--- START ---

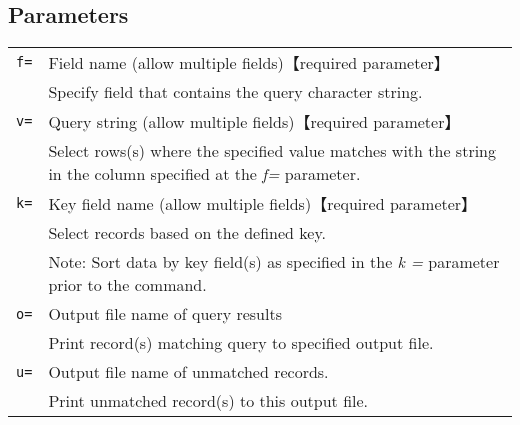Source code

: \documentclass[a4paper]{jarticle}
\begin{document}
\subsection*{Parameters}
\begin{table}[htbp]
{\small
\begin{tabular}{ll}
\verb|f=|    & Field name (allow multiple fields)【required parameter】\\
& Specify field that contains the query character string. \\
\verb|v=|    & Query string  (allow multiple fields)【required parameter】 \\
& Select rows(s) where the specified value matches with the string in the column specified at the \emph{f=} parameter. \\
\verb|k=|    & Key field name (allow multiple fields)【required parameter】 \\
& Select records based on the defined key. \\
& Note: Sort data by key field(s) as specified in the \emph{k =} parameter prior to the command. \\
\verb|o=|    & Output file name of query results  \\
& Print record(s) matching query to specified output file.  \\
\verb|u=|    & Output file name of unmatched records.  \\
& Print unmatched record(s) to this output file. \\
\end{tabular} 
}
\end{table} 
\end{document}
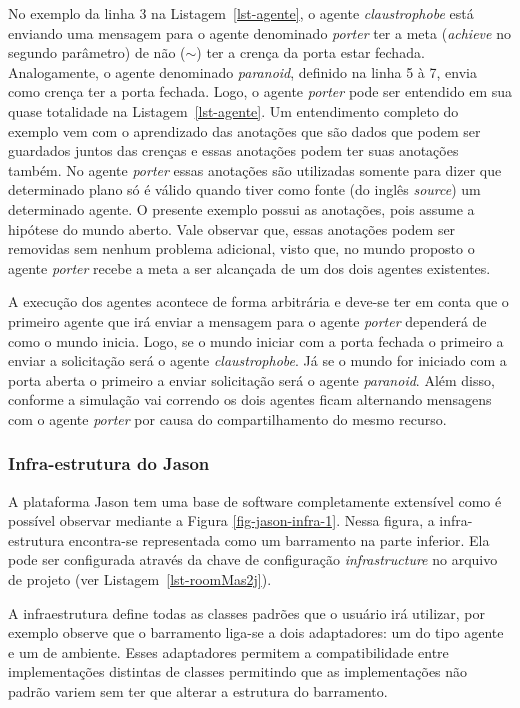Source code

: No exemplo da linha 3 na Listagem~\ref{lst-agente}, o agente
\emph{claustrophobe} está enviando uma mensagem para o agente denominado \emph{porter}
ter a meta (\emph{achieve} no segundo parâmetro) de não ($\sim$) ter a crença
da porta estar fechada. Analogamente, o agente denominado \emph{paranoid}, definido
na linha 5 à 7, envia como crença ter a porta fechada. Logo, o agente \emph{porter} pode ser entendido
em sua quase totalidade na Listagem~\ref{lst-agente}. Um entendimento completo
do exemplo vem com o aprendizado das anotações que são dados que podem
ser guardados juntos das crenças e essas anotações podem ter suas anotações também.
No agente \emph{porter} essas anotações são utilizadas somente
para dizer que determinado plano só é válido quando tiver como fonte 
(do inglês \emph{source}) um determinado agente. O presente exemplo possui
as anotações, pois assume a hipótese do mundo aberto. Vale observar que, essas
anotações podem ser removidas sem nenhum problema adicional, visto que, no
mundo proposto o agente \emph{porter} recebe a meta a ser alcançada de um dos
dois agentes existentes.

A execução dos agentes acontece de forma arbitrária e deve-se ter em conta
que o primeiro agente que irá enviar a mensagem para o agente \emph{porter} dependerá
de como o mundo inicia. Logo, se o mundo iniciar com a porta fechada o primeiro
a enviar a solicitação será o agente \emph{claustrophobe}. Já se o mundo for iniciado
com a porta aberta o primeiro a enviar solicitação será o agente \emph{paranoid}.
Além disso, conforme a simulação vai correndo os dois agentes ficam alternando
mensagens com o agente \emph{porter} por causa do compartilhamento do mesmo recurso.

\subsubsection{Infra-estrutura do Jason} \label{sec-jason-architecture}

A plataforma Jason tem uma base de software completamente extensível como
é possível observar mediante a Figura \ref{fig-jason-infra-1}.
Nessa figura, a infra-estrutura encontra-se representada como um barramento
na parte inferior. Ela pode ser configurada através da chave de configuração
\emph{infrastructure} no arquivo de projeto (ver Listagem~\ref{lst-roomMas2j}).

A infraestrutura define todas as classes padrões que o usuário irá utilizar,
por exemplo observe que o barramento liga-se a dois adaptadores: um do tipo
agente e um de ambiente. Esses adaptadores permitem a compatibilidade entre
implementações distintas de classes permitindo que as implementações não
padrão variem sem ter que alterar a estrutura do barramento.

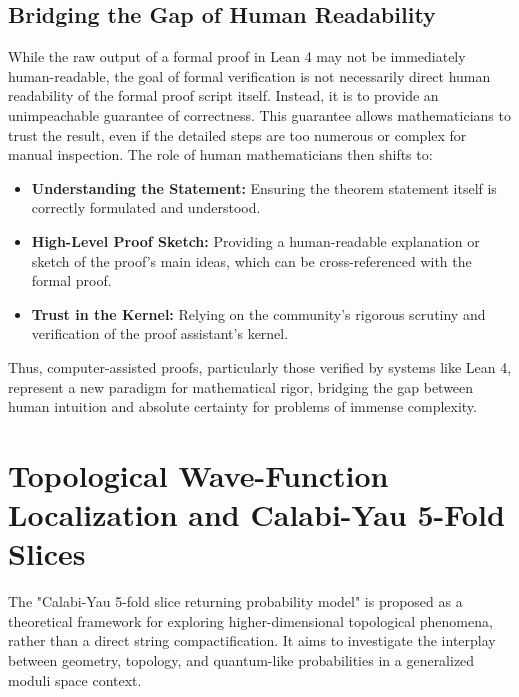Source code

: \documentclass{book}
\theoremstyle{definition}
\begin{document}
\subsection{Bridging the Gap of Human Readability}
While the raw output of a formal proof in Lean 4 may not be immediately human-readable, the goal of formal verification is not necessarily direct human readability of the formal proof script itself. Instead, it is to provide an unimpeachable guarantee of correctness. This guarantee allows mathematicians to trust the result, even if the detailed steps are too numerous or complex for manual inspection. The role of human mathematicians then shifts to:
\begin{itemize}
    \item \textbf{Understanding the Statement:} Ensuring the theorem statement itself is correctly formulated and understood.
    \item \textbf{High-Level Proof Sketch:} Providing a human-readable explanation or sketch of the proof's main ideas, which can be cross-referenced with the formal proof.
    \item \textbf{Trust in the Kernel:} Relying on the community's rigorous scrutiny and verification of the proof assistant's kernel.
\end{itemize}
Thus, computer-assisted proofs, particularly those verified by systems like Lean 4, represent a new paradigm for mathematical rigor, bridging the gap between human intuition and absolute certainty for problems of immense complexity.

\section{Topological Wave-Function Localization and Calabi-Yau 5-Fold Slices}
The "Calabi-Yau 5-fold slice returning probability model" is proposed as a theoretical framework for exploring higher-dimensional topological phenomena, rather than a direct string compactification. It aims to investigate the interplay between geometry, topology, and quantum-like probabilities in a generalized moduli space context.
\end{document}
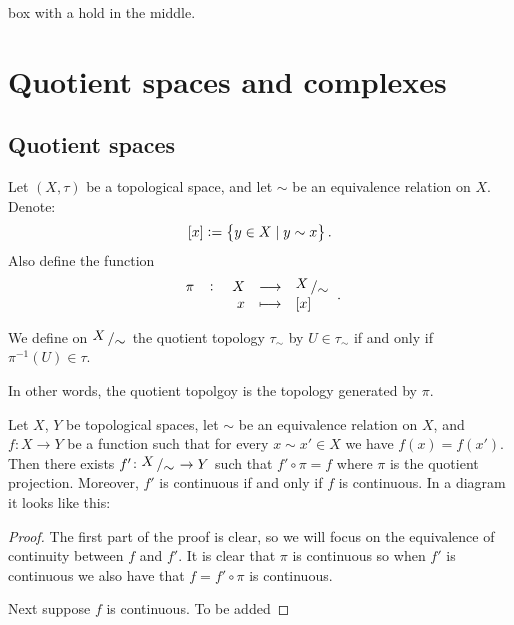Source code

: \documentclass[11pt,a4paper]{article}
\begin{document}
\begin{example}
  box with a hold in the middle.
\end{example}

\newpage

\section{Quotient spaces and complexes}

\subsection{Quotient spaces}

Let $(X, \tau)$ be a topological space, and let $\sim$ be an equivalence
relation on $X$.
Denote:
\[
  [x] := \set{y \in X \mid y \sim x}.
\]
Also define the function
\[
  \fullfunction{\pi}{X}{\bigslant{X}{\sim}}{x}{[x]}.
\]

\begin{definition}
  We define on $\bigslant{X}{\sim}$ the quotient topology $\tau_{\sim}$
  by $U \in \tau_{\sim}$ if and only if $\pi^{-1}(U) \in \tau$.
\end{definition}

In other words, the quotient topolgoy is the topology generated by $\pi$.

\begin{proposition}
  Let $X$, $Y$ be topological spaces, let $\sim$ be an equivalence relation
  on $X$, and $f \colon X \to Y$ be a function such that for every 
  $x \sim x' \in X$ we have $f(x) = f(x')$.
  Then there exists $f' \colon \bigslant{X}{\sim} \to Y$ such that
  $f' \circ \pi = f$ where $\pi$ is the quotient projection.
  Moreover, $f'$ is continuous if and only if $f$ is continuous.
  In a diagram it looks like this:
  \begin{center}
  \end{center}
\end{proposition}
\begin{proof}
  The first part of the proof is clear, so we will focus on the equivalence
  of continuity between $f$ and $f'$.
  It is clear that $\pi$ is continuous so when $f'$ is continuous
  we also have that $f = f' \circ \pi$ is continuous.

  Next suppose $f$ is continuous.
  To be added
\end{proof}
\end{document}
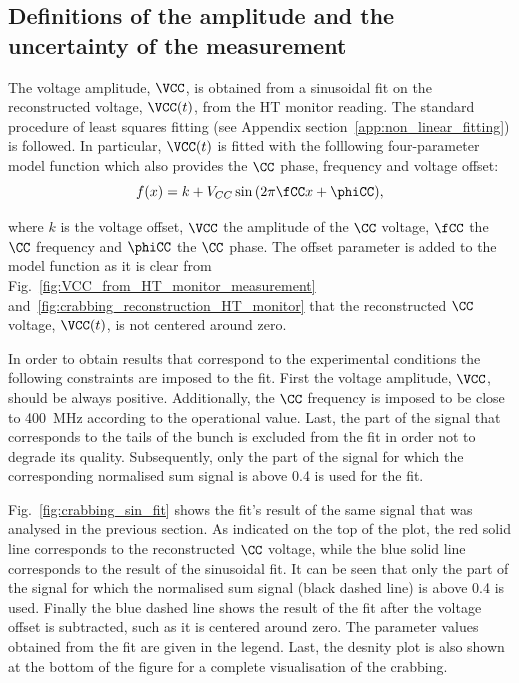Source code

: \subsection{Definitions of the amplitude and the uncertainty of the measurement}\label{subsec:def_amplt_uncertainty}
The voltage amplitude, $\VCC$, is obtained from a sinusoidal fit on the reconstructed voltage, $\VCC (t)$, from the HT monitor reading. The standard procedure of least squares fitting (see Appendix section~\ref{app:non_linear_fitting}) is followed. In particular, $\VCC (t)$ is fitted with the folllowing four-parameter model function which also provides the $\CC$ phase, frequency and voltage offset:
\begin{equation}\label{eq:sin_fit_cc}
   f(x) = k + V_{CC}\sin{(2\pi \fCC x + \phiCC)},
\end{equation}

where $k$ is the voltage offset, $\VCC$ the amplitude of the $\CC$ voltage, $\fCC$ the $\CC$ frequency and $\phiCC$ the $\CC$ phase. The offset parameter is added to the model function as it is clear from Fig.~\ref{fig:VCC_from_HT_monitor_measurement} and~\ref{fig:crabbing_reconstruction_HT_monitor} that the reconstructed $\CC$ voltage, $\VCC(t)$, is not centered around zero.

In order to obtain results that correspond to the experimental conditions the following constraints are imposed to the fit. First the voltage amplitude, $\VCC$, should be always positive. Additionally, the $\CC$ frequency is imposed to be close to 400\, MHz according to the operational value. Last, the part of the signal that corresponds to the tails of the bunch is excluded from the fit in order not to degrade its quality. Subsequently, only the part of the signal for which the corresponding normalised sum signal is above 0.4 is used for the fit. 

Fig.~\ref{fig:crabbing_sin_fit} shows the fit's result of the same signal that was analysed in the previous section. As indicated on the top of the plot, the red solid line corresponds to the reconstructed $\CC$ voltage, while the blue solid line corresponds to the result of the sinusoidal fit. It can be seen that only the part of the signal for which the normalised sum signal (black dashed line) is above 0.4 is used. Finally the blue dashed line shows the result of the fit after the voltage offset is subtracted, such as it is centered around zero. The parameter values obtained from the fit are given in the legend. Last, the desnity plot is also shown at the bottom of the figure for a complete visualisation of the crabbing.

--- END ---

### [EXERCISE]
Everything between and including the line above containing "A plataforma Jason" and the line containing "Gap of Human" should be reproduced exactly, with pictures excluded.

### [SOLUTION]
A plataforma Jason tem uma base de software completamente extensível como
é possível observar mediante a Figura \ref{fig-jason-infra-1}.
Nessa figura, a infra-estrutura encontra-se representada como um barramento
na parte inferior. Ela pode ser configurada através da chave de configuração
\emph{infrastructure} no arquivo de projeto (ver Listagem~\ref{lst-roomMas2j}).

A infraestrutura define todas as classes padrões que o usuário irá utilizar,
por exemplo observe que o barramento liga-se a dois adaptadores: um do tipo
agente e um de ambiente. Esses adaptadores permitem a compatibilidade entre
implementações distintas de classes permitindo que as implementações não
padrão variem sem ter que alterar a estrutura do barramento.

Source code

: \documentclass{book}
\theoremstyle{definition}
\begin{document}
\subsection{Bridging the Gap of Human Readability}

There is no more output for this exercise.